It's got a texture kind of like a pound cake and is a bit sweet. It would also make a good tea cake or breakfast bread. The original recipe called for 1 cup of sugar for the loaf, but I cut that down because it was just way too sweet. Be careful and watch it toward end of cooking time because it easily overbakes/burns. I use a big naval orange for the loaf.

Ingredients

1/4 cup butter, softened
3/4 cup white sugar
2 eggs
1-1/2 Tbsp grated orange zest, make sure not to get any white pith
1/2 cup fresh orange juice
2 cups all-purpose flour
2 tsp baking powder
1/2 tsp salt

Glaze (optional)
1/2 cup orange juice
Remainder of zest from orange
1/4 cup white sugar

Directions

Preheat oven to 350 F.

Mix flour, baking powder, and salt.

In a large bowl, cream butter and sugar.
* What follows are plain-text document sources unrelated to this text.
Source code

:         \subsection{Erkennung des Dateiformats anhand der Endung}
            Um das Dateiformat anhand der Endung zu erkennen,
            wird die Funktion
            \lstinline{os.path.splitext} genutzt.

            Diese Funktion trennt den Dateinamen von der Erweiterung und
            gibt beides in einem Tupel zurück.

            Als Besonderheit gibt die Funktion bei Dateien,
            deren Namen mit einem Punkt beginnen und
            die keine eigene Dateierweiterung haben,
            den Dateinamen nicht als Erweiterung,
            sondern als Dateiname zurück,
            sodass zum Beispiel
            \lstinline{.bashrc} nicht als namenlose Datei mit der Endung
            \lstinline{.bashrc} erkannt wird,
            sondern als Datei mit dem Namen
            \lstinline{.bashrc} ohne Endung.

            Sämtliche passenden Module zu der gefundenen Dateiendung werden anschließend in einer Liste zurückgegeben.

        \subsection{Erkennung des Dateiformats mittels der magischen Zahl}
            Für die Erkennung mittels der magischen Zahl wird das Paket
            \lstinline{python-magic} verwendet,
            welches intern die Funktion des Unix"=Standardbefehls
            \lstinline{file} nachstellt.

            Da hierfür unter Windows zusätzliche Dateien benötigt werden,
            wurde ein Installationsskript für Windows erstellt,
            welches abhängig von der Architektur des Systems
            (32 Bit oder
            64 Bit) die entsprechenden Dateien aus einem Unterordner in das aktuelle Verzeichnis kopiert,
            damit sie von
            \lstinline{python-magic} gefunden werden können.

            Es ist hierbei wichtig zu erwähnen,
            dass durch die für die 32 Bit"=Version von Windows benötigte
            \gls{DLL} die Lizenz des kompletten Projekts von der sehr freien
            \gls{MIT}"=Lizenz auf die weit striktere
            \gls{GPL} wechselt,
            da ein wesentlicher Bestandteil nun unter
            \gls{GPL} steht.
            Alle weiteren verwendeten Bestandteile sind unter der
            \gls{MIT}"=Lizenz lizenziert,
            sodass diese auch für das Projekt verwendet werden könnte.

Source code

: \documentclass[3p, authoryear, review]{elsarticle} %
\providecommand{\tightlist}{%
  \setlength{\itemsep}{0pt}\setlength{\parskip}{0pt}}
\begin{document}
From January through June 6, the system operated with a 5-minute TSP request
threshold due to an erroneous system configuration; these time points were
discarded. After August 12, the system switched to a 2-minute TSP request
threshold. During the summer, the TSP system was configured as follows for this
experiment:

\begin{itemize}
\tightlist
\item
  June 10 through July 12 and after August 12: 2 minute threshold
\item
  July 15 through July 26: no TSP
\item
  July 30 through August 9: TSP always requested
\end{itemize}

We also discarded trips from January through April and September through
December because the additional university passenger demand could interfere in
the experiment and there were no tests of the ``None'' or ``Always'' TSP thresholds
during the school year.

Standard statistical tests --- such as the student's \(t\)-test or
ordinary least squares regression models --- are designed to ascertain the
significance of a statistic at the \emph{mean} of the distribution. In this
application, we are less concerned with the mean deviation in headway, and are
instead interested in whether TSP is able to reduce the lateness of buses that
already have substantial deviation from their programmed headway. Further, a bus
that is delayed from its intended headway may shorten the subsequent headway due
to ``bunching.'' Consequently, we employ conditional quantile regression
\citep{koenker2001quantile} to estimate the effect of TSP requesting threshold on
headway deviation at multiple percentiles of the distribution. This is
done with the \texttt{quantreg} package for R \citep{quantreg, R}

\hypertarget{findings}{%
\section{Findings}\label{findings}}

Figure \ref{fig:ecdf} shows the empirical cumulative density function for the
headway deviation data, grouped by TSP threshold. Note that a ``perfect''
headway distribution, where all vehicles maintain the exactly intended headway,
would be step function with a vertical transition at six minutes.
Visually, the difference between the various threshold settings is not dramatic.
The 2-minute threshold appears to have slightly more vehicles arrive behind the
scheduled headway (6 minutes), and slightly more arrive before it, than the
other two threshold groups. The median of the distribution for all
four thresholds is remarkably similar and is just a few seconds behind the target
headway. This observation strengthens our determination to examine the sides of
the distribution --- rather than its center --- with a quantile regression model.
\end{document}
Beat in eggs one at a time. Stir in zest and fresh orange juice. Add flour mixture, and stir until moistened. Turn into a greased 9 x 5 x 3 inch loaf pan and bake for 1 hour, or until done. Check the loaf at 45 minutes and don't overbake. It will overbake and burn really fast due to all the sugar. Remove loaf from oven.

If you are not going to glaze, let bread cool for 10 minutes or so, run a knife around the edges, then turn out onto a wire rack and cool completely. If you are going to glaze, proceed with next paragraph before cooling.

Glaze: Mix glaze ingredients in a small saucepan. Heat and stir to dissolve sugar. Poke some holes in the loaf with a toothpick, then spoon glaze over hot loaf. Let cool. Serve directly from pan.